Medida nacionalista nasce com pernas curtas

MARCELO LEITE
COLUNISTA DA FOLHA

MAIS até do que a aquisição de terras, a mera presença de estrangeiros na Amazônia costuma ser encarada como suspeita por princípio. A desconfiança de que não brasileiros só se dirigem à floresta com segundas intenções beira a paranoia. Se vier apenas para dar satisfação à sanha nacionalista, a legislação em estudo nascerá velha e inócua.
Dito isso, é possível reconhecer que ajustar os limites para a posse de terras por estrangeiros na região não é de todo descabido. A Amazônia guarda a maior porção contínua de floresta tropical do planeta. Embora não seja exclusiva do Brasil, que a partilha com outros oito países, aqui ficam ao menos 50% da mata.
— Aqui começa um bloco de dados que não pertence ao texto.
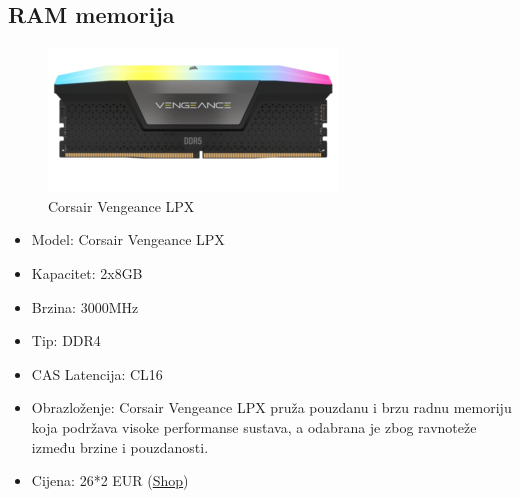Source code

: \documentclass{article}
\begin{document}
\subsection{RAM memorija}
\begin{figure}[H]
    \centering
    \includegraphics[width = \textwidth]{Slike/ram.jpg}
    \caption{Corsair Vengeance LPX}
    \label{fig:RAM}
\end{figure}
\begin{itemize}
    \item Model: Corsair Vengeance LPX
    \item Kapacitet: 2x8GB
    \item Brzina: 3000MHz
    \item Tip: DDR4
    \item CAS Latencija: CL16
    \item Obrazloženje: Corsair Vengeance LPX pruža pouzdanu i brzu radnu memoriju koja podržava visoke performanse sustava, a odabrana je zbog ravnoteže između brzine i pouzdanosti.
    \item Cijena: 26*2 EUR (\href{https://laptopi.hr/informatika/komponente/memorije-1/ddr4-vengeance-lpx-8gb-3000-1-8gb-black-cl16-detail?utm_source=nabava.net&utm_campaign=nabava.net&utm_medium=click}{Shop})
\end{itemize}
\end{document}
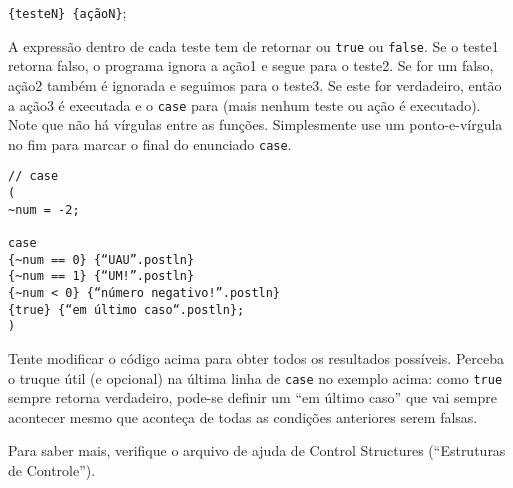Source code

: \texttt{\{testeN\} \{açãoN\}};

A expressão dentro de cada teste tem de retornar ou \texttt{true} ou \texttt{false}. Se o teste1 retorna falso, o programa ignora a ação1 e segue para o teste2. Se for um falso, ação2 também é ignorada e seguimos para o teste3. Se este for verdadeiro, então a ação3 é executada e o \texttt{case} para (mais nenhum teste ou ação é executado). Note que não há vírgulas entre as funções. Simplesmente use um ponto-e-vírgula no fim para marcar o final do enunciado \texttt{case}.

 
\begin{lstlisting}[style=SuperCollider-IDE, basicstyle=\scttfamily\footnotesize]
// case
(
~num = -2;

case
{~num == 0} {“UAU”.postln}
{~num == 1} {“UM!”.postln}
{~num < 0} {“número negativo!”.postln}
{true} {“em último caso“.postln};
)
\end{lstlisting}
 
Tente modificar o código acima para obter todos os resultados possíveis. Perceba o truque útil (e opcional) na última linha de \texttt{case} no exemplo acima: como \texttt{true} sempre retorna verdadeiro, pode-se definir um “em último caso” que vai sempre acontecer mesmo que aconteça de todas as condições anteriores serem falsas.

Para saber mais, verifique o arquivo de ajuda de Control Structures (“Estruturas de Controle”).
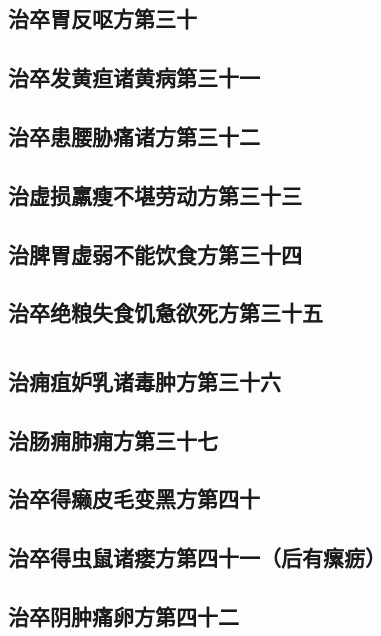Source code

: \documentclass[12pt,UTF8]{ctexbook}
\begin{document}
\chapter{治卒胃反呕方第三十}
\chapter{治卒发黄疸诸黄病第三十一}
\chapter{治卒患腰胁痛诸方第三十二}
\chapter{治虚损羸瘦不堪劳动方第三十三}
\chapter{治脾胃虚弱不能饮食方第三十四}
\chapter{治卒绝粮失食饥惫欲死方第三十五}

\part{}

\chapter{治痈疽妒乳诸毒肿方第三十六}
\chapter{治肠痈肺痈方第三十七}
\chapter{治卒得癞皮毛变黑方第四十}
\chapter{治卒得虫鼠诸瘘方第四十一（后有瘰疬）}
\chapter{治卒阴肿痛卵方第四十二}

\part{}
\end{document}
Três tipos de patrimônio estratégico se encontram reunidos ali em grande quantidade. O mais relevante, no curto e médio prazos, é o carbono. Vale dizer, matéria orgânica armazenada na madeira, nas folhas, nas raízes e no solo.
Se derrubada a floresta, como fazemos no Brasil à taxa de uns 10 mil km2 por ano, a maior parte desse carbono vai para a atmosfera engrossar a manta de gases do efeito estufa. Com isso, realimentamos o aquecimento global.
É quase certo que, em dezembro, a Conferência de Copenhague adotará algum mecanismo para atribuir valor e gerar renda com a nova forma de riqueza. Florestas tropicais guardam o segundo maior estoque terrestre de carbono, com quase um quinto do total (perdem só para as florestas boreais, ou taiga).
Os outros dois gêneros de ativos, biodiversidade e água doce, são por ora de valor mais difícil de estabelecer. A promessa de muitas patentes, no caso da primeira, ainda não se materializou. E não existe um mercado para a massa líquida que flui pela foz do Amazonas e se perde no Atlântico, a milhares de quilômetros dos grandes centros urbanos.
Faz sentido, de todo modo, melhorar e aumentar o controle do Estado sobre esse território estratégico. Limitar propriedades de estrangeiros a 10% da área dos municípios parece sensato, também, pois eles são gigantescos na Amazônia. O de Altamira, no Pará, se espalha por 160 mil km2 -mais do que cinco Bélgicas.
Segundo o Incra, há hoje 36 mil km2 da Amazônia titulados para estrangeiros. Uma cifra subestimada, porque parcela desconhecida estaria nas mãos de laranjas. Mesmo assim, isso representa menos de 1% do bioma amazônico no Brasil. Ou pouco mais do que três anos de desmatamento, no ritmo atual de destruição.
Resta saber se o governo federal vai conseguir extinguir, também no caso dos estrangeiros, a tão brasileira instituição dos testas de ferro.